Bicycle Helmet Safety Institute

Consumer-funded, volunteer staff

Helmets Children Promotions Statistics Search

Bicycle Helmet as a present?

Summary: Buying a helmet for someone else is tricky. The most important thing about choosing a helmet is getting one that fits well. Since it is a piece of wearing apparel, fashion is a key element as well. Here are some tips.

Most important: it has to fit well

We always recommend trying a helmet on before you buy. Buying one for someone else is not easy because you can't do that and keep it a surprise. Our best solution to that problem is to buy where the recipient can easily return the helmet if it doesn't fit well. If everything is local, you can buy at a local bike shop or other retailer where returns are easy and there is a good selection of other helmets. Big chain stores are a solution where the recipient is far away and the same store is near them. Buying online requires shipping back the helmet, discouraging most people.

What helmet to buy?

Impact protection may be your least worry. By law all of the bicycle helmets on the US market must meet the Federal CPSC standard. Most are designed to that standard, and do not exceed it much. Consumer Reports has tested a few and has some recommendations you may want to review. We have tested a sample of cheap and expensive helmets and found no real performance differences by price. So you are looking for a helmet that fits well and has a rounded, smooth exterior with no major snag points.

Outside the US, the helmets you find are likely to meet a national or international standard, but you have to consult the stickers inside to be sure. Our bias would be to find one that meets the US CPSC standard.

We also recommend the rounder profile "compact," "city," "urban" or "commuter" models for lower sliding resistance on pavement than the older, elongated styles. But beware, this is a fashion statement. Your recipient may want nothing less than the helmet that won the Tour de France this year. A more recent "compact" model might be a better choice.

If this is for a grandchild, you should resist the temptation to buy that cute little helmet with the external ears, nose, tail or spines. As cute as they are, they just add places where the helmet might grab the pavement in a fall, increasing the strain in a little neck and the g's to the brain.
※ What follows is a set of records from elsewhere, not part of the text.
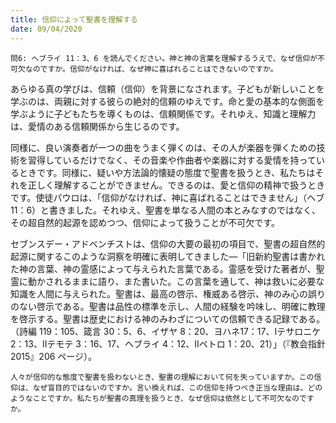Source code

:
 ```yaml
---
title: 信仰によって聖書を理解する
date: 09/04/2020
---
```


`問6: ヘブライ 11：3、6 を読んでください。神と神の言葉を理解するうえで、なぜ信仰が不可欠なのですか。信仰がなければ、なぜ神に喜ばれることはできないのですか。`

あらゆる真の学びは、信頼（信仰）を背景になされます。子どもが新しいことを学ぶのは、両親に対する彼らの絶対的信頼のゆえです。命と愛の基本的な側面を学ぶように子どもたちを導くものは、信頼関係です。それゆえ、知識と理解力は、愛情のある信頼関係から生じるのです。

同様に、良い演奏者が一つの曲をうまく弾くのは、その人が楽器を弾くための技術を習得しているだけでなく、その音楽や作曲者や楽器に対する愛情を持っているときです。同様に、疑いや方法論的懐疑の態度で聖書を扱うとき、私たちはそれを正しく理解することができません。できるのは、愛と信仰の精神で扱うときです。使徒パウロは、「信仰がなければ、神に喜ばれることはできません」（ヘブ 11：6）と書きました。それゆえ、聖書を単なる人間の本とみなすのではなく、その超自然的起源を認めつつ、信仰によって扱うことが不可欠です。

セブンスデー・アドベンチストは、信仰の大要の最初の項目で、聖書の超自然的起源に関するこのような洞察を明確に表明してきました―「旧新約聖書は書かれた神の言葉、神の霊感によって与えられた言葉である。霊感を受けた著者が、聖霊に動かされるままに語り、また書いた。この言葉を通して、神は救いに必要な知識を人間に与えられた。聖書は、最高の啓示、権威ある啓示、神のみ心の誤りのない啓示である。聖書は品性の標準を示し、人間の経験を吟味し、明確に教理を啓示する。聖書は歴史における神のみわざについての信頼できる記録である。（詩編 119：105、箴言 30：5、6、イザヤ 8：20、ヨハネ17：17、Ⅰテサロニケ 2：13、Ⅱテモテ 3：16、17、ヘブライ 4：12、Ⅱペトロ 1：20、21）」（『教会指針 2015』206 ページ）。

`人々が信仰的な態度で聖書を扱わないとき、聖書の理解において何を失っていますか。この信仰は、なぜ盲目的ではないのですか。言い換えれば、この信仰を持つべき正当な理由は、どのようなことですか。私たちが聖書の真理を扱うとき、なぜ信仰は依然として不可欠なのですか。`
For easier fitting, several manufacturers have brought out fit systems with fixed side straps to compete with Bell's True Fit system. But they do not have the internal strap anchor cage that makes the True Fit system work, and we found that they do not work for us as well as the True Fit system. That includes Bell's own helmets. You have to buy a Bell in a discount store to get a True Fit model.

How much to spend?

The higher priced helmets have big vents, but no verifiable advantage in impact performance. You can pay more than $200 if you want to, but Target, Wal-Mart, Toys R Us and other discounters have models that meet the same CPSC impact standard at an everyday price of under $20. And in the $20 to $35 range they have better looking and better fitting models. A nice name brand in a bike store might get up into the $60 range. Our testing showed that the very expensive helmets and the very cheap helmets we tested have about the same impact protection.

What about a gift card?

If the tips above seem to make the gifting too complicated, you can always resort to a gift card. Your recipient can verify the fit and choose the style they want. Then your only worry is the amount on the card!